26 tote Tiere Großbrand im Karlsruher Zoo

Drama im Karlsruher Zoo: 26 Tiere verbrannten bei einem Feuer im Streichelgehege, darunter auch Ponys und Zwergesel. Helfer konnten Elefanten und Flusspferde in Sicherheit bringen.

DPA

Karlsruhe - Brennende Ställe, 26 tote Tiere und verstörte Dickhäuter: Bei einem Feuer im Streichelgehege des Karlsruher Zoos sind in der Nacht zum Samstag zahlreiche Tiere ums Leben gekommen. Auch Ponys und Zwergesel verbrannten. Das Gehege wurde durch das Feuer komplett zerstört und das benachbarte Elefantenhaus stark beschädigt. Die Polizei sprach von einem "enormen Schaden".

In einer spektakulären Rettungsaktion konnten die vier Elefanten und zwei Flusspferde aus dem Elefantenhaus in Sicherheit gebracht werden. "Die Elefanten waren von bemerkenswerter Ruhe und Gelassenheit, obwohl sie voll im Rauch standen", sagte der Leiter der Karlsruher Feuerwehr, Roland Goertz.

Wegen der Brandursache ermittele man in alle Richtungen - von einer Selbstentzündung bis zur Brandstiftung. Die 26 Tiere in den Holzunterkünften des Streichelgeheges seien nach dem Brandausbruch vermutlich sehr schnell an den Rauchgasen verendet, so Goertz. Als die ersten Einsatzkräfte eingetroffen seien, sei es dort bereits "totenstill" gewesen. Die Hitzeentwicklung sei enorm gewesen

Feuerwehr und Polizei waren gegen 4 Uhr durch zahlreiche Notrufe über den Brand informiert worden. Da standen die Holzunterkünfte des Streichelgeheges bereits voll in Flammen. Bei den 26 getöteten Tieren handelt sich um sechs Walachenschafe, sechs Afrikanische Zwergziegen, acht Alpakas, vier Shetlandponys sowie zwei Sardische Zwergesel.

Rettungsaktion für Elefanten und Flusspferde

Durch den starken Wind angefacht, breiteten sich die Flammen rasch auch auf das angrenzende Elefantenhaus aus. Dort konnte der Bereich der Flusspferde von den mehr als hundert Feuerwehrleuten weitgehend vor den Flammen gerettet werden. Auch rund 70 Flamingos aus dem Elefantenhaus konnten ins Außengehege gebracht werden. Der Aufenthaltsbereich der Elefanten wurde allerdings stark in Mitleidenschaft gezogen.

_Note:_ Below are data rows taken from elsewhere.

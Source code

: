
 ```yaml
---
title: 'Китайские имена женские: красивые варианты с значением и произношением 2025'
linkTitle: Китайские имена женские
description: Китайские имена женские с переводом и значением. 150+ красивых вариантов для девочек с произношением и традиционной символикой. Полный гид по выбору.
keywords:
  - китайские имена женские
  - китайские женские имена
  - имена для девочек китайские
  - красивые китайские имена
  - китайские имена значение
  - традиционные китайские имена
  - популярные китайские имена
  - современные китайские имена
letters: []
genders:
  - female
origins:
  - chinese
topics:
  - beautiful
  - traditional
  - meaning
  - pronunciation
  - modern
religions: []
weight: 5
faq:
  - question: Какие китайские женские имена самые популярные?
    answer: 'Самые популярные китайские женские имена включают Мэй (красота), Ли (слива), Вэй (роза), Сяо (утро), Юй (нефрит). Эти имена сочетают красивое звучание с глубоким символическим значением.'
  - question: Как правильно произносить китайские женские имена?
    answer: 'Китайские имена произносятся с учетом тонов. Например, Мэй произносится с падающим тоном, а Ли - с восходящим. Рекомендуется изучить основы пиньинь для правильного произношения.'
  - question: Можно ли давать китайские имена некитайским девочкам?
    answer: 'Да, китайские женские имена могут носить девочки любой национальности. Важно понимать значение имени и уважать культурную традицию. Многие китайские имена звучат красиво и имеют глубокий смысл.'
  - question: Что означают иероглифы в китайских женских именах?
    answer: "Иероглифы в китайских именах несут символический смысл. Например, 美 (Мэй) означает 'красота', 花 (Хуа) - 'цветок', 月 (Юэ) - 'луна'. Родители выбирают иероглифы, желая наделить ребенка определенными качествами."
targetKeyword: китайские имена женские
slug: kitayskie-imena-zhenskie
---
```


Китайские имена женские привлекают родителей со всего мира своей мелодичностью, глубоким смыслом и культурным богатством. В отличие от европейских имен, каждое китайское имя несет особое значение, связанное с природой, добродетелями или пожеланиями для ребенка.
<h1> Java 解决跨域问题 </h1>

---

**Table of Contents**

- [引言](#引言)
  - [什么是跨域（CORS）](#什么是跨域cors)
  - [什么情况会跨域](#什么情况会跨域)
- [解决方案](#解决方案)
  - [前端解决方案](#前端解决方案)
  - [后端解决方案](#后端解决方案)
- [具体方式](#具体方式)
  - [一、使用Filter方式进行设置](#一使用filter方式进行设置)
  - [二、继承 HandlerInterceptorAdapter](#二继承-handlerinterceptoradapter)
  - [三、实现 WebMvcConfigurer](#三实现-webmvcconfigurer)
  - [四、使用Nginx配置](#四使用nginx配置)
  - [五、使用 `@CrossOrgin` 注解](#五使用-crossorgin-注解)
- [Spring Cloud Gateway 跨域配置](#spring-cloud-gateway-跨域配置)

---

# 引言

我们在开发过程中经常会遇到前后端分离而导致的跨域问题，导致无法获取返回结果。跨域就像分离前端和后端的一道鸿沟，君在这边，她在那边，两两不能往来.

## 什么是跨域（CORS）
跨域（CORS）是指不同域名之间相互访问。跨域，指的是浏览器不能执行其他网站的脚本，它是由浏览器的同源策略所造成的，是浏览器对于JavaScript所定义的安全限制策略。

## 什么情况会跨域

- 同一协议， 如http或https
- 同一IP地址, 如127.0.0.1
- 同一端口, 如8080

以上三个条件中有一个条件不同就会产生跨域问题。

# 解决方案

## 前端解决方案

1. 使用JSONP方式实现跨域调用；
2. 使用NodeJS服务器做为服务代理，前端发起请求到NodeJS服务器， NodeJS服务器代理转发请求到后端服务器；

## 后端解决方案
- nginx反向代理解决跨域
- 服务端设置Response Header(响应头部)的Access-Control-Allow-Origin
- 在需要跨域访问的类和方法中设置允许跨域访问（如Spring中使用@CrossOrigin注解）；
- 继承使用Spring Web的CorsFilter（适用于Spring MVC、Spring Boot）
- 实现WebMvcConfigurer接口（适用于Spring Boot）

Die Löscharbeiten der Feuerwehr dauerten bis zum Vormittag. Die Brandursache sei unklar, hieß es. Der Brandort konnte durch die Kriminalpolizei zunächst nicht betreten werden. Der Zoo blieb für Besucher vorerst geschlossen.

Zoodirektorin ist geschockt

Der Karlsruher Oberbürgermeister Heinz Fenrich (CDU) war am Vormittag an den Unglücksort geeilt und zeigte sich schockiert. Dies sei ein "herber Rückschlag" für die Karlsruher, sagte Fenrich. Erst kürzlich sei ein neues Konzept im Gemeinderat verabschiedet worden, "um den Karlsruher Zoo zum schönsten Zoo in Süddeutschland zu machen", sagte der Oberbürgermeister.

Zoodirektorin Gisela Hegel sagte angesichts der Brandruinen: "Ich bin geschockt. Wir müssen das erst langsam verarbeiten." Sie habe in den vergangenen 37 Jahren kein Feuer im Karlsruher Zoo erlebt. Den Bereich des Streichelzoos werde man nun "ein ganzes Jahr erst mal nicht wieder aufbauen".